Ночная буря не оставила и следа после себя. Будто бы и не было той ужасной пурги, из-за которой даже было заморожено движение на главной площади. Ни намёка на буйство стихии. Правда, снегоуборочным машинам досталось – улицы теперь не расчистить и за целый год…
Но это всё было в городе, а здесь, в маленькой деревеньке, ничего особенно и не изменилось. Здесь было совсем не важно, насколько сантиметров увеличивается с каждым годом снежный покров земли, да каково теперь нашей планете будет от глобального потепления. Все огромные проблемы, от которых город насыщался думами и волнующими разговорами, в этом загородном, богом забытом местечке (или, наоборот, с божьей помощью уцелевшем от всепоедающей цивилизации) сужались до размера ржавого напёрстка. И люди здесь жили мирные, хозяйские. Часто собирались на чай по вечерам, гуляли по праздникам, особенно на Пасху. И глаза у всех были такие добрые, приветливые. И всё было бы хорошо. И все бы жили, не горевали. Если бы не неожиданное помутнение в рассудках некоторых жителей. Медленно, но верно пропёкшееся крыло Запада направлялось к деревне. Пришло время, и эту деревеньку прихватило пеплом нового мира. И пошли разговоры, что пора выбираться в цивилизацию, там, мол, своё место найти – раз плюнуть.

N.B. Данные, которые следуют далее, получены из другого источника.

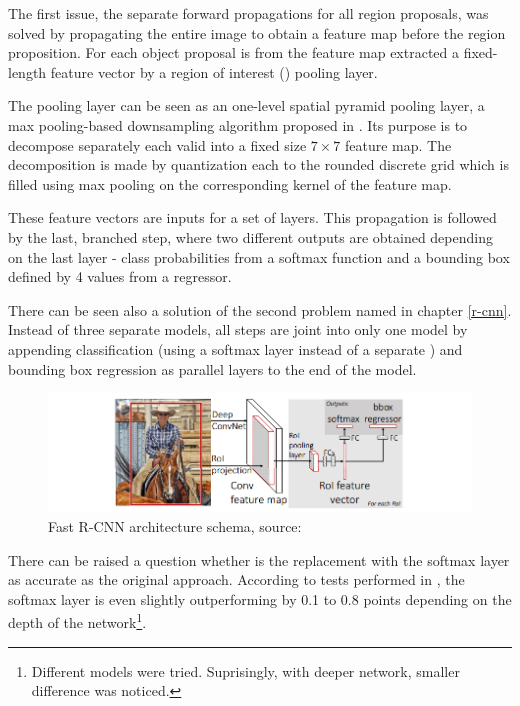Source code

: The first issue, the separate forward propagations for all region proposals, was 
solved by propagating the entire image to obtain a feature map before the region 
proposition. For each object proposal is from the feature map extracted a 
fixed-length feature vector by a region of interest () pooling layer.

The  pooling layer can be seen as an one-level spatial pyramid pooling 
layer, a max pooling-based downsampling algorithm proposed in \cite{spp}. Its 
purpose is to decompose separately each valid  into a fixed size $7 
\times 7$ feature map. The decomposition is made by quantization each  
to the rounded discrete grid which is filled using max pooling on the 
corresponding kernel of the feature map.

These feature vectors are inputs for a set of  layers. This propagation 
is followed by the last, branched step, where two different outputs are obtained 
depending on the last layer - class probabilities from a softmax function and a 
bounding box defined by 4 values from a regressor.

There can be seen also a solution of the second problem named in chapter 
\ref{r-cnn}. Instead of three separate models, all steps are joint into only one 
model by appending classification (using a softmax layer instead of a separate 
) and bounding box regression as parallel layers to the end of the 
model.

\begin{figure}[H]
   \centering
	\includegraphics[width=.9\linewidth]{./pictures/fastrcnn.png}
	\caption[Fast R-CNN architecture]{Fast R-CNN architecture schema, source: 
\cite{fast-rcnn}}
      \label{fig:fast-rcnn}
\end{figure}

There can be raised a question whether is the  replacement with the 
softmax layer as accurate as the original approach. According to tests performed 
in \cite{fast-rcnn}, the softmax layer is even slightly outperforming  
by 0.1 to 0.8  points depending on the depth of the 
network\footnote{Different models were tried. Suprisingly, with deeper network, 
smaller  difference was noticed.}.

Словно болезнь, жажда невиданного света, обрушилась на головы людей. Женщины начали суетиться, а мужики только посматривали на них, да усмехались. Конечно, им и здесь хорошо, не было у них того рвения в город. А вот жёны их вовсе заметались: то ли ехать, то ли нет. Страшно ведь, подумаешь – аж колени подгибаются. Где это видано – из тёплого родного гнезда в чужую обитель! Ну все и решили под конец, что поехать они всё равно поедут, но позже, годика через два. Хотя прекрасно понимали, что к тому времени они и вовсе передумают.
Только одна женщина, которая в ту ненастную ночь к тому же стала ещё и матерью, жаждала новой жизни, новых мест настолько, что нельзя было сравнить её рвение с остальными вместе взятыми. И видимо то самое чувство, шутливо называемое «болезнью», переросло у неё в хроническую форму. И никак ни утихало оно ни днём, ни ночью…
Правда, то утро было исключительным от волнующих её молодую голову забот. Она держала в руках малыша, жизнь которого могла резко изменить суть её существования. Женщина смотрела в небесно-голубые глазёнки сына и думала о предстоящем путешествии. Она знала, что придёт пора, и нужно будет искать хоть какие-то отголоски судьбы в городе, в последней надежде на лучшую жизнь. Хотя в их деревне было тоже хорошо, и это мирное местечко практически всегда угождало своим неприхотливым жителям, но всё же нельзя сравнивать возможности их неизвестного островка в диком море безбрежных равнин, где редко ступает нога городского человека (не говоря уже и о самом Западе), с возможностями царицы мира - цивилизации.
Но с другой стороны, зачем ехать в город? Ведь там люди, озлобленные вечно плохой, по их мнению, жизнью; там совсем не хочется вдохнуть воздух полной грудью, который так свежо проносится по всему телу, слегка ударяя морозцем в голову; там не чувствуешь себя свободным, словно дикий ветер на просторах. И там нет ни одного знакомого существа, кроме старой тётушки Зинаиды, которую уже давно никто не видел и ничего о ней не слышал.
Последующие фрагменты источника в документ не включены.